►

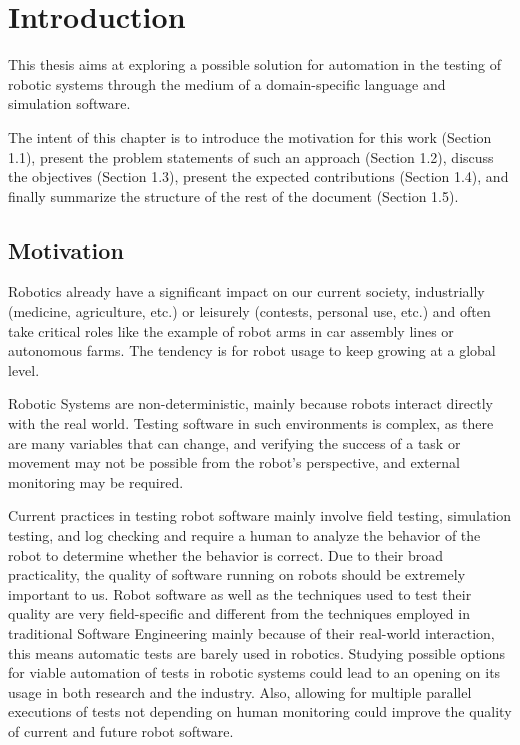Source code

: \chapter{Introduction}
\label{chap:introduction}

This thesis aims at exploring a possible solution for automation in the testing of robotic systems through the medium of a domain-specific language and simulation software.

The intent of this chapter is to introduce the motivation for this work (Section 1.1), present the problem statements of such an approach (Section 1.2), discuss the objectives (Section 1.3), present the expected contributions (Section 1.4), and finally summarize the structure of the rest of the document (Section 1.5).


\section{Motivation}
\label{sec:motivation}

Robotics already have a significant impact on our current society, industrially (medicine, agriculture, etc.) or leisurely (contests, personal use, etc.) and often take critical roles like the example of robot arms in car assembly lines or autonomous farms. The tendency is for robot usage to keep growing at a global level. 

Robotic Systems are non-deterministic, mainly because robots interact directly with the real world. Testing software in such environments is complex, as there are many variables that can change, and verifying the success of a task or movement may not be possible from the robot's perspective, and external monitoring may be required.

Current practices in testing robot software mainly involve field testing, simulation testing, and log checking and require a human to analyze the behavior of the robot to determine whether the behavior is correct. Due to their broad practicality, the quality of software running on robots should be extremely important to us. Robot software as well as the techniques used to test their quality are very field-specific and different from the techniques employed in traditional Software Engineering mainly because of their real-world interaction, this means automatic tests are barely used in robotics. Studying possible options for viable automation of tests in robotic systems could lead to an opening on its usage in both research and the industry. Also, allowing for multiple parallel executions of tests not depending on human monitoring could improve the quality of current and future robot software.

◄

With the pictures excluded, restate the material exactly as it stands.

Source code

: \chapter{Introduction}
\label{chap:introduction}

This thesis aims at exploring a possible solution for automation in the testing of robotic systems through the medium of a domain-specific language and simulation software.

The intent of this chapter is to introduce the motivation for this work (Section 1.1), present the problem statements of such an approach (Section 1.2), discuss the objectives (Section 1.3), present the expected contributions (Section 1.4), and finally summarize the structure of the rest of the document (Section 1.5).


\section{Motivation}
\label{sec:motivation}

Robotics already have a significant impact on our current society, industrially (medicine, agriculture, etc.) or leisurely (contests, personal use, etc.) and often take critical roles like the example of robot arms in car assembly lines or autonomous farms. The tendency is for robot usage to keep growing at a global level. 

Robotic Systems are non-deterministic, mainly because robots interact directly with the real world. Testing software in such environments is complex, as there are many variables that can change, and verifying the success of a task or movement may not be possible from the robot's perspective, and external monitoring may be required.

Current practices in testing robot software mainly involve field testing, simulation testing, and log checking and require a human to analyze the behavior of the robot to determine whether the behavior is correct. Due to their broad practicality, the quality of software running on robots should be extremely important to us. Robot software as well as the techniques used to test their quality are very field-specific and different from the techniques employed in traditional Software Engineering mainly because of their real-world interaction, this means automatic tests are barely used in robotics. Studying possible options for viable automation of tests in robotic systems could lead to an opening on its usage in both research and the industry. Also, allowing for multiple parallel executions of tests not depending on human monitoring could improve the quality of current and future robot software.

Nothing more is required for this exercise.